At first glance, the average member of society likely wouldn’t be able to make a distinction between the terms “minimum wage,” and “living wage.” Personally, I used to believe that the concepts were synonymous.

Unfortunately, the truth about these terms is quite the contrary. The Merriam Webster Dictionary defines minimum wage as “the lowest wage permitted by law or by a special agreement.” Living wage, on the other hand, is a concept that the Eau Claire City Council is attempting to integrate within the community.

“Living wage is a salary that allows for someone to afford the minimum cost of living in their community,” said local City Council member Andrew Werthmann. “It takes into account what minimum wage doesn’t; like the basic necessities, like putting groceries on the table.”

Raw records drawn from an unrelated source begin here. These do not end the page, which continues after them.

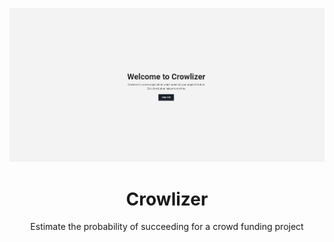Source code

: <p align="center">
  <a href="https://chocolatey.org/packages/screentogif" target="_blank">
    <img alt="All Chocolatey releases" src="https://github.com/Kageshimasu/crowlizer/blob/master/docs/crowlizer_appearance.gif" />
  </a>
</p>
<h1 align="center">Crowlizer</h1>
<p align="center">Estimate the probability of succeeding for a crowd funding project</p>

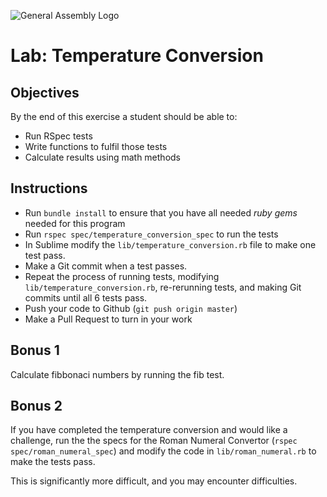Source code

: ![General Assembly Logo](http://i.imgur.com/ke8USTq.png)

# Lab: Temperature Conversion

## Objectives

By the end of this exercise a student should be able to:

- Run RSpec tests
- Write functions to fulfil those tests
- Calculate results using math methods

## Instructions

- Run `bundle install` to ensure that you have all needed *ruby gems* needed for this program
- Run `rspec spec/temperature_conversion_spec` to run the tests
- In Sublime modify the `lib/temperature_conversion.rb` file to make one test pass.
- Make a Git commit when a test passes.
- Repeat the process of running tests, modifying `lib/temperature_conversion.rb`, re-rerunning tests, and making Git commits until all 6 tests pass.
- Push your code to Github (`git push origin master`)
- Make a Pull Request to turn in your work

## Bonus 1

Calculate fibbonaci numbers by running the fib test.

## Bonus 2

If you have completed the temperature conversion and would like a challenge, run the the specs for the Roman Numeral Convertor (`rspec spec/roman_numeral_spec`) and modify the code in `lib/roman_numeral.rb` to make the tests pass.

This is significantly more difficult, and you may encounter difficulties.
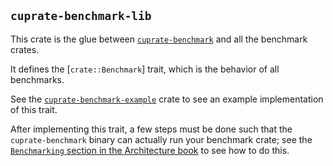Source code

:## `cuprate-benchmark-lib`
This crate is the glue between
[`cuprate-benchmark`](https://github.com/Cuprate/cuprate/tree/benches/benches/benchmark/bin)
and all the benchmark crates.

It defines the [`crate::Benchmark`] trait, which is the behavior of all benchmarks.

See the [`cuprate-benchmark-example`](https://github.com/Cuprate/cuprate/tree/benches/benches/benchmark/example)
crate to see an example implementation of this trait.

After implementing this trait, a few steps must
be done such that the `cuprate-benchmark` binary
can actually run your benchmark crate; see the
[`Benchmarking` section in the Architecture book](https://architecture.cuprate.org/benchmarking/intro.html)
to see how to do this.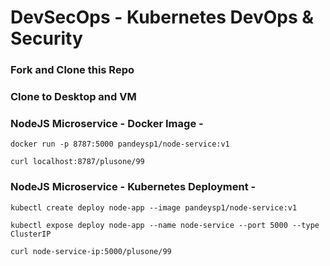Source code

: 
# DevSecOps - Kubernetes DevOps & Security

### Fork and Clone this Repo

### Clone to Desktop and VM

### NodeJS Microservice - Docker Image -

`docker run -p 8787:5000 pandeysp1/node-service:v1`

`curl localhost:8787/plusone/99`
 
### NodeJS Microservice - Kubernetes Deployment -
`kubectl create deploy node-app --image pandeysp1/node-service:v1`

`kubectl expose deploy node-app --name node-service --port 5000 --type ClusterIP`

`curl node-service-ip:5000/plusone/99`
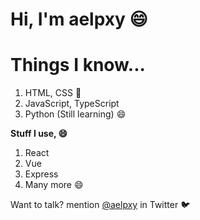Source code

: # Hi, I'm aelpxy :smile:


<h1>Things I know...</h1>

1. HTML, CSS :hamburger:
2. JavaScript, TypeScript
3. Python (Still learning) :smile:

**Stuff I use, :smile:**
1. React
2. Vue
3. Express
4. Many more :smile:


Want to talk? mention <a href="https://twitter.com/aelpxy">@aelpxy</a> in Twitter 🐦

Werthmann said that the City Council is currently in the works of generating an ordinance that will raise the minimum wage to one of living wage for all Eau Claire city employees. The National Conference of State Legislatures (NCSL) explained that the last minimum wage increase for Wisconsin occurred in 2009, when it became $7.25 per hour. When this wage limit was set, NCSL said that the state law additionally restricted local governments from altering the state’s minimum wage, with the exception of that of city employees.

The City Council member explained that the state’s minimum wage cap has now become too outdated to be justified as suitable for the area’s current cost of living standards.

“The cost of living is definitely different from what it used to be,” said Werthmann. “We are seeing inflation in areas across the board. You just can’t work at $7.25 and hour and still be able to pay the bills.”

Werthmann couldn’t be more right. In Eau Claire specifically, poverty and homelessness is a recurring realm of trouble. Clear Vision reports that the community’s poverty rate is nearly 4 percent higher than the national average, leaving local homeless shelters in a state of overflow and approximately 1 in 5 children food insecure.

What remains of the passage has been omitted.